» **Work instructions**:
Once every line holding "setSex" in the listing below has been found, give their number and nothing more.
[Data Boundary: Start]
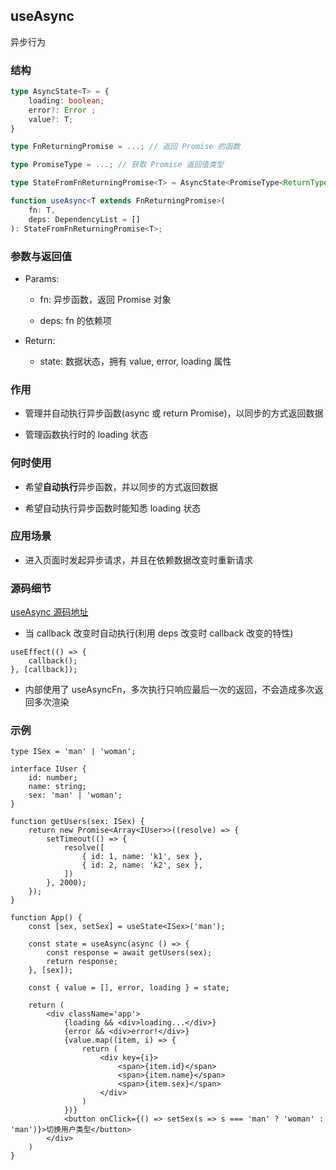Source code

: ## useAsync

异步行为

### 结构

```ts
type AsyncState<T> = {
    loading: boolean;
    error?: Error ;
    value?: T;
}

type FnReturningPromise = ...; // 返回 Promise 的函数

type PromiseType = ...; // 获取 Promise 返回值类型

type StateFromFnReturningPromise<T> = AsyncState<PromiseType<ReturnType<T>>>; // 其实就是 AsyncState 的结构，只是根据我们 Promise 返回值给 value 赋值了类型

function useAsync<T extends FnReturningPromise>(
    fn: T, 
    deps: DependencyList = []
): StateFromFnReturningPromise<T>;
```
### 参数与返回值

- Params:

    - fn: 异步函数，返回 Promise 对象

    - deps: fn 的依赖项

- Return:

    - state: 数据状态，拥有 value, error, loading 属性

### 作用

- 管理并自动执行异步函数(async 或 return Promise)，以同步的方式返回数据

- 管理函数执行时的 loading 状态

### 何时使用

- 希望**自动执行**异步函数，并以同步的方式返回数据

- 希望自动执行异步函数时能知悉 loading 状态

### 应用场景

- 进入页面时发起异步请求，并且在依赖数据改变时重新请求

### 源码细节

[useAsync 源码地址](https://github.com/streamich/react-use/blob/master/src/useAsync.ts)

- 当 callback 改变时自动执行(利用 deps 改变时 callback 改变的特性)

```tsx
useEffect(() => {
    callback();
}, [callback]);
```

- 内部使用了 useAsyncFn，多次执行只响应最后一次的返回，不会造成多次返回多次渲染

### 示例

```tsx
type ISex = 'man' | 'woman';

interface IUser {
    id: number;
    name: string;
    sex: 'man' | 'woman';
}

function getUsers(sex: ISex) {
    return new Promise<Array<IUser>>((resolve) => {
        setTimeout(() => {
            resolve([
                { id: 1, name: 'k1', sex },
                { id: 2, name: 'k2', sex },
            ])
        }, 2000);
    });
}

function App() {
    const [sex, setSex] = useState<ISex>('man');

    const state = useAsync(async () => {
        const response = await getUsers(sex);
        return response;
    }, [sex]);

    const { value = [], error, loading } = state;

    return (
        <div className='app'>
            {loading && <div>loading...</div>}
            {error && <div>error!</div>}
            {value.map((item, i) => {
                return (
                    <div key={i}>
                        <span>{item.id}</span>
                        <span>{item.name}</span>
                        <span>{item.sex}</span>
                    </div>
                )
            })}
            <button onClick={() => setSex(s => s === 'man' ? 'woman' : 'man')}>切换用户类型</button>
        </div>
    )
}
```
[Data Boundary: End]
» **Answer box**:
2